There were a surprising number of city infill lots which was exciting in terms of general location and what we were vaguely hoping for, but most were just too small or in bad neighborhoods. We looked at some larger rural lots, but those areas are, for the most part, overrun with developers so they rarely panned out and what wasn't already spoken for always had too many negatives. I spent a lot of time on the phone during this period as well, basically acting as our own real estate agent, inquiring about the details of properties (more on that later).
Needless to say, this was a lot of work. If it wasn't for the garage problem our lifestyle presents, we would probably just have bought one of the increasingly common city lofts and been done with it, but fortunately for us, the reward for our efforts was more than we would have hoped. To say that we got lucky with the property we found would be a drastic understatement, but I believe there is something out there for anyone with a little (or a lot) tenacity.
I have to point out that there exists in this phase a potentially frustrating catch 22. You can't really design a house until you know where it's going to go, and you can't judge the appropriateness of a lot unless you have an idea of what the house will be. I'm curious to hear how others deal with this situation.
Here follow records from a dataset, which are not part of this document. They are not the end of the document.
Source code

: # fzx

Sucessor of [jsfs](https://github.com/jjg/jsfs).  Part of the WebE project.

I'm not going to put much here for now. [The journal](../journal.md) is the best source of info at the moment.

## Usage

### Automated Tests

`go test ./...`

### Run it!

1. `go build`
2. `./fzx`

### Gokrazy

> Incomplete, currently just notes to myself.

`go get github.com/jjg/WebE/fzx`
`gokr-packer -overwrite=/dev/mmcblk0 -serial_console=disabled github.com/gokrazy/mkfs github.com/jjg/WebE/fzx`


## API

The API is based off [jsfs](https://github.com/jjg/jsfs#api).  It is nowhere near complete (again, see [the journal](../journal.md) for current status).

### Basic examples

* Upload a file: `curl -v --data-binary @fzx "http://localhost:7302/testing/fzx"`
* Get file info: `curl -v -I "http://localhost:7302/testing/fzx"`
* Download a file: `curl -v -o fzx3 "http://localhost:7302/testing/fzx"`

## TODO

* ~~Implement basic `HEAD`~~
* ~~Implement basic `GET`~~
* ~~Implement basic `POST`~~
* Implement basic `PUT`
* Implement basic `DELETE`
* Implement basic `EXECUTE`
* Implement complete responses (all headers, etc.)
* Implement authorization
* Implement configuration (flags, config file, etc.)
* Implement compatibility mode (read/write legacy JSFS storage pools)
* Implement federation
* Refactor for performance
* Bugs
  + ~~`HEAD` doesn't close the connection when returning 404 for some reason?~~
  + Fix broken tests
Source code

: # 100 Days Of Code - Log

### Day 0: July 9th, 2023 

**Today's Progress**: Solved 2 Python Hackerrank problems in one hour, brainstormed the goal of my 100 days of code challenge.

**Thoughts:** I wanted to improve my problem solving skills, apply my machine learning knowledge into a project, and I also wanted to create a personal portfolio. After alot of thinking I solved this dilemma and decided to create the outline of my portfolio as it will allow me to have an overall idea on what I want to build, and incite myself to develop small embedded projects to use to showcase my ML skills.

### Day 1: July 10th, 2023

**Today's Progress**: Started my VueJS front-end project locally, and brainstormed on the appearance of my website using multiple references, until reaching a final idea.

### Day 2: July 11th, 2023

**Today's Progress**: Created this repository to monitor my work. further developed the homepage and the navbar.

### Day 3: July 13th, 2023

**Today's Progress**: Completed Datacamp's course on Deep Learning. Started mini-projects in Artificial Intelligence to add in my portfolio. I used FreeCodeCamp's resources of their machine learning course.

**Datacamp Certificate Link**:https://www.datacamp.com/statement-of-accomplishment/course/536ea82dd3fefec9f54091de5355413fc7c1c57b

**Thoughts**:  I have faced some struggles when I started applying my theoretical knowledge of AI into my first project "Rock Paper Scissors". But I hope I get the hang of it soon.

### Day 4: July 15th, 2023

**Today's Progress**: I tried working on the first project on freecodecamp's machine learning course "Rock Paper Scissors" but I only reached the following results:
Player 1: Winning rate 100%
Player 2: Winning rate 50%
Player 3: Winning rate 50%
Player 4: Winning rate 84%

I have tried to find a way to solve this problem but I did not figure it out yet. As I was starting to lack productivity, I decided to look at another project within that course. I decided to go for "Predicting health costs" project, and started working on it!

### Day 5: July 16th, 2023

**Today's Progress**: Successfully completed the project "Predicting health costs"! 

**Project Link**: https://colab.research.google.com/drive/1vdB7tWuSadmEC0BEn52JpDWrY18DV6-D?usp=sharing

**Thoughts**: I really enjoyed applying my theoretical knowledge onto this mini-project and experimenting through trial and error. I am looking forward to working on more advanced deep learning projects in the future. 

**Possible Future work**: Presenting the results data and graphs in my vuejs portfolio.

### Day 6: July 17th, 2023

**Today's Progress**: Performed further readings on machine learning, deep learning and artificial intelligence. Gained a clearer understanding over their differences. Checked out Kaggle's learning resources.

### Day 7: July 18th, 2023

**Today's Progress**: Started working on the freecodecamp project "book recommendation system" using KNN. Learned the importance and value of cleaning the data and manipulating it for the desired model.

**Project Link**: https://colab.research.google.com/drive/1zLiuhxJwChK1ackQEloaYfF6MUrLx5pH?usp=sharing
In our case, we knew we didn't have the luxury of looking for land to suit the home because: A. there just isn't that much available, and B. we're definitely NOT in the cost is no object budget category, so the concession was made immediately that if the lot was suitably sized and otherwise desirable, we would adjust our design to suit it. Also along this line is the problem of cost. Fortunately by the time we actually started looking for land, I had a good idea of what we were planning to do and the amount of space it would require. We also had a good idea of what we could afford for the project in total, so it then becomes a guessing game and weighing of options to decide how many dollars you're willing to concede to land. Of course there are guidelines available out there that address this, but most of what I found seemed like it must have been written before the crazy real estate market (I'm increasingly hearing it called a bubble) came into being. Our experience makes me believe that in general, building something outside the mainstream practically necessitates a larger budget for land because there is so little to choose from in the first place. I hope this isn't the case forever.


Blogger kavyn said...

i found this part very interesting, i am looking for some land to build my dream modern home. i am in the process of looking for land. there are many things published on building modern house but not much guideline on buying the land for other than cookie cutter home.

11:09 AM  
Blogger splatgirl said...

Hi Kavyn!
Rereading this post, I still think the points I've made are about the best advice I can give. I had already started coming to accept the possibility that we could have been in for a years long search, and I still think we got SO lucky finding what we did so soon.
I guess the only thing I'd add is not to exclude the possibility of purchasing something with a teardown structure on it, and depending on where it is you're looking to build, these can come up fairly frequently. In the greater scheme of things, it's surprisingly inexpensive to demo and remove something and you never know what parts you may be able to find a creative re-use for.